The bar food was neither. Tuna Skewers (£10 for two) were raw and rubbery fish cubes, without any detectable flavour so subsumed they were by soapy green shiso. The Crab Cakes (Old Bay seasoning, lemon aioli/£14) were dry, brown hillocks; claggy, spongy and cold in the centre, while the Fried Chicken (£10), served with a plain, stiff-set yogurt, was so flavour-inert I could have served it to my children. It felt like home cooking. And not in a complimentary sense.
The hospitality up to now had been what you might expect from a railway bar, though probably not one with £16 drinks and £14 nibbles. The staff just seemed a little too preoccupied by the vastness of the task and the operation to provide much more than functional, reactive service.

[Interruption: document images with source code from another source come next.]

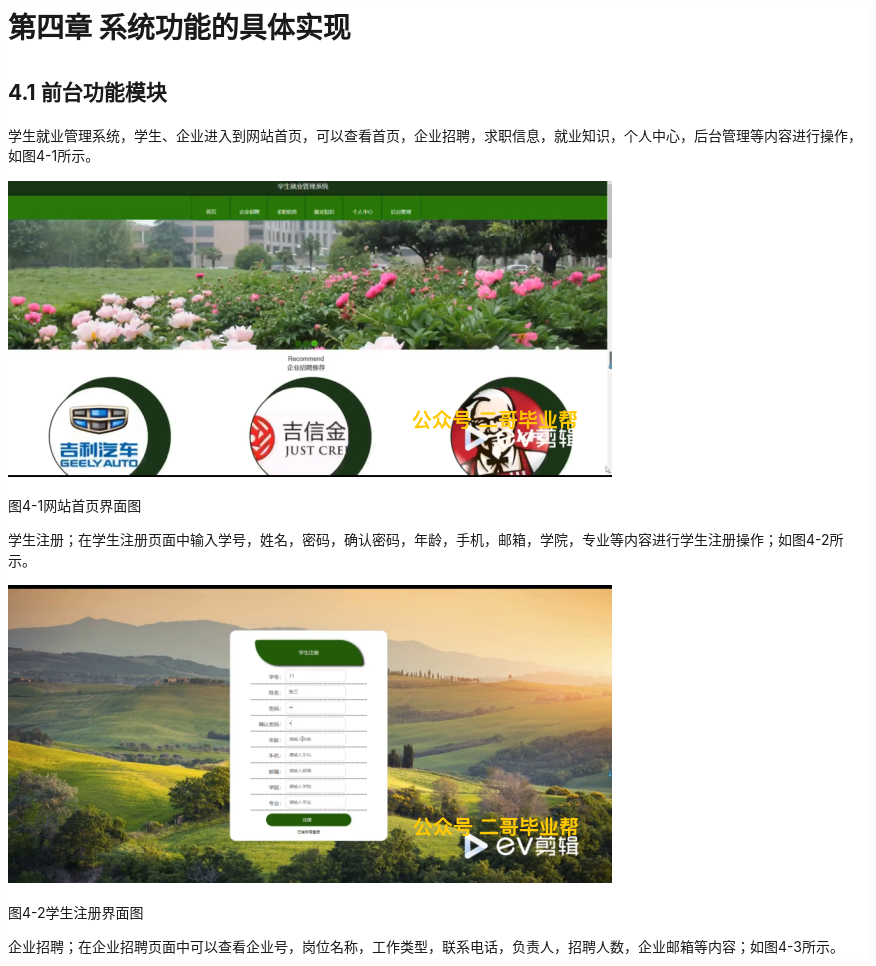 

# 第四章  系统功能的具体实现
## 4.1  前台功能模块
学生就业管理系统，学生、企业进入到网站首页，可以查看首页，企业招聘，求职信息，就业知识，个人中心，后台管理等内容进行操作，如图4-1所示。

![](/images/0600stringboot/0694springboot/blog.012.png)

图4-1网站首页界面图

学生注册；在学生注册页面中输入学号，姓名，密码，确认密码，年龄，手机，邮箱，学院，专业等内容进行学生注册操作；如图4-2所示。

![](/images/0600stringboot/0694springboot/blog.013.png)

图4-2学生注册界面图

企业招聘；在企业招聘页面中可以查看企业号，岗位名称，工作类型，联系电话，负责人，招聘人数，企业邮箱等内容；如图4-3所示。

And then everything changed. The bar manager suddenly appeared as if he had parachuted out of the palm trees. The “hello”, the “how are you?”, the “have you had a good day?” And not just for us, but everyone around us. Then came the glasses of water that should have been there from the start. The second round of drinks arrived as if we had a train to catch and were introduced to us as if we were about to share a journey.
Everything tasted better for this intervention of hospitality. The Flying Scotsman (smoked dry vermouth, Earl Grey chinato, grappa aged amaro/£15) was a rich and smoky digestif without the heady abv, while the Ol’ Signalman (pecan nut-infused bourbon, Cocchi Rosa, coconut bitters/£15) was a little aquatic ecosystem of harmonious parts, a smidgen sweet, but otherwise delicious.
Consistency is such a dull word, but inconsistency is no fun either. Here at Booking Office you could be treated to the experience of a glorious five-star destination bar, or, if you don’t time it right, an airport Garfunkel’s. We experienced both – in one evening.